Some Aspen Oysters wandered in one day, and were promptly set to dry for spawn, and some were used to sow a box of aspen shavings so we can grow more. Oyster mushrooms are easy to grow, and Aspen Oysters have the distinction of being able to grow on Alder.
A few days ago I was given two mushrooms that were old and degraded. They appeared to be a polypore of some kind – not that there was any spore surface left, but I’d seen a polypore before that had degraded in the same way, with the same kind of pattern on the underside when the spore surface had been eaten away by bugs. They were waterlogged, soggy, and maggoty (more so than the boletes). The stems were falling off, and the caps were hardly holding together. I chose NOT to bring them into the house!
The lady who gave them to me said as an afterthought, “They were growing from the same stem.”. I promptly forgot that she said that.
Later, when trying to ID them, I could see the texture and color of the caps, and combined with my assumption of a polypore was a good start. But I could not get an ID for anything, there are just too many stemmed polypores of similar color.
Finally went back outside to look at them again, and paid attention to the stems. I could see where they had broken apart, and they had a common base… and a ROOT! They had a sturdy black root that descended from one of the stems, that I had not noticed before.

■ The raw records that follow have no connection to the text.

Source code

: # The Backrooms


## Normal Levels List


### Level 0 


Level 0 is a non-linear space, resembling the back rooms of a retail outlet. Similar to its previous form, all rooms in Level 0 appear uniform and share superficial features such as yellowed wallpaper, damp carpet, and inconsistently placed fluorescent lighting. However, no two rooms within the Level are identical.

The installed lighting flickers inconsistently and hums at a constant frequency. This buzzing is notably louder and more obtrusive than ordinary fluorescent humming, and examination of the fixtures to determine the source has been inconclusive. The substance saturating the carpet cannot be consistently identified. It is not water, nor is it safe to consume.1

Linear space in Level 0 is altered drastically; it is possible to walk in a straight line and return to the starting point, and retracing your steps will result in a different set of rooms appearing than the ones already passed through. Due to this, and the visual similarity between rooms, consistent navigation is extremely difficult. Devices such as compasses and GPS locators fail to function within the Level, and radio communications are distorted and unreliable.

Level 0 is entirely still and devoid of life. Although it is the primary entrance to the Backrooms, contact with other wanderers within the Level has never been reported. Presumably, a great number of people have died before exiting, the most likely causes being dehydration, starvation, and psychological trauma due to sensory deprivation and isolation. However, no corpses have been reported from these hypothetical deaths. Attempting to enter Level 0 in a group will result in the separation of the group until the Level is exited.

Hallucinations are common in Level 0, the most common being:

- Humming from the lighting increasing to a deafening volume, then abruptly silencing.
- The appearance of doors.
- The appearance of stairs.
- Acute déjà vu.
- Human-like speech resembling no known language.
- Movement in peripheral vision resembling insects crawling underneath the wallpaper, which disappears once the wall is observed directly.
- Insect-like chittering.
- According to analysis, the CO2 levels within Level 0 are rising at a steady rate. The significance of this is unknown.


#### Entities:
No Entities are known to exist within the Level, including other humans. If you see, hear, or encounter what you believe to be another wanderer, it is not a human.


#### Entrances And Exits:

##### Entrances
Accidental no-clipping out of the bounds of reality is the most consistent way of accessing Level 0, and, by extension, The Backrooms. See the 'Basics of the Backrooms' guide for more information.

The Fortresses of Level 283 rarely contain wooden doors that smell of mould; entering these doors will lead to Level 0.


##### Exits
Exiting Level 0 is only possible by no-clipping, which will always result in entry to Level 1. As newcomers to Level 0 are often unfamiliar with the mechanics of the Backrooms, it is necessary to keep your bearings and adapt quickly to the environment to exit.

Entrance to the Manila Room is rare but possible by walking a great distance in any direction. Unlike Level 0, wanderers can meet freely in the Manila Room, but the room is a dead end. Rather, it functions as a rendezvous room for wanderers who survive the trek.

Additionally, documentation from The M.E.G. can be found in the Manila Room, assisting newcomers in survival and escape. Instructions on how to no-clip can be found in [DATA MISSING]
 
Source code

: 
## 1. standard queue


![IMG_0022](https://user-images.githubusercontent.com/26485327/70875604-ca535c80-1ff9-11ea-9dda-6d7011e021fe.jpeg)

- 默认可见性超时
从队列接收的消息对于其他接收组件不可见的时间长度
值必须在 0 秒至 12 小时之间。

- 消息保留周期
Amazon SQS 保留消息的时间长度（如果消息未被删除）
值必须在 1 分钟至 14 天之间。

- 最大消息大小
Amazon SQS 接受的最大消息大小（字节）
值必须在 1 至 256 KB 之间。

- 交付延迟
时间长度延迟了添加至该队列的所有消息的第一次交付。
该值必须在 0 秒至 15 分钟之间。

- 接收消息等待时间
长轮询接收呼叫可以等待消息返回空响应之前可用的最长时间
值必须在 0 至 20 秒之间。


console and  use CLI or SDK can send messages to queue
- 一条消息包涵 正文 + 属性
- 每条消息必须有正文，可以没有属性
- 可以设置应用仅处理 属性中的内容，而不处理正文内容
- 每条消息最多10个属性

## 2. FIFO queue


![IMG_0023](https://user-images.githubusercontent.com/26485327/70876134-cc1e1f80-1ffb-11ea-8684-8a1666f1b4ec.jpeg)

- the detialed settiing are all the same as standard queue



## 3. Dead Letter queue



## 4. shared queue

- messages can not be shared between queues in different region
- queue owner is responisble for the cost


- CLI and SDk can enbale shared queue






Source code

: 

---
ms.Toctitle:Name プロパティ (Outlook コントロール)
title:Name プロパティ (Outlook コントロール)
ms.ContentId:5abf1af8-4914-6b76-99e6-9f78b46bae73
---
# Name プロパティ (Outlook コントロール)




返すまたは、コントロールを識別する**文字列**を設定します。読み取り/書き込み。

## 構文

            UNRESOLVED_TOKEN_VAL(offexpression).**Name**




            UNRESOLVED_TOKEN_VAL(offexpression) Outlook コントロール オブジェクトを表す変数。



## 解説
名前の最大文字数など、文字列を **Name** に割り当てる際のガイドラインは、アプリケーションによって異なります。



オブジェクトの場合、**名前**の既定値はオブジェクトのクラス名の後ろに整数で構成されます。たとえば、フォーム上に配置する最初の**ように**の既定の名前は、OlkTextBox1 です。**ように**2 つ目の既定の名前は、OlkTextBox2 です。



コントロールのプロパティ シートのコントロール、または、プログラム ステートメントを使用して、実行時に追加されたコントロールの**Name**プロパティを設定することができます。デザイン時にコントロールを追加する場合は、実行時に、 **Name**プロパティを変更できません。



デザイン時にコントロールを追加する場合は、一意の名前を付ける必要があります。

I knew that was the identifying feature, because roots like that on mushrooms are uncommon. Turns out that there is only one rooted polypore, and it is known by that name.
If I had not had the stems, and had not seen that root, I could not have ID’d that mushroom. Having the root made the ID EASY because there is nothing else like it – orange cap, and black root, confirmed the polypore ID.
When you receive mushrooms from other people, they may or may not have the entire stem intact. It is always more helpful for identifying if you have the entire mushroom with the stem base, and a description of the habitat where it was growing, because those things can help to confirm an ID, and in some cases, they can be the ONLY clue to a certain ID.
A lot of people have been sending me photos of mushrooms to ID. 9 out of 10 of those images are Little Brown Mushrooms, and an ID is fairly hopeless. I generally only bother with edibles, if they are not edible, or medicinal in some cases, I could care less what they are called.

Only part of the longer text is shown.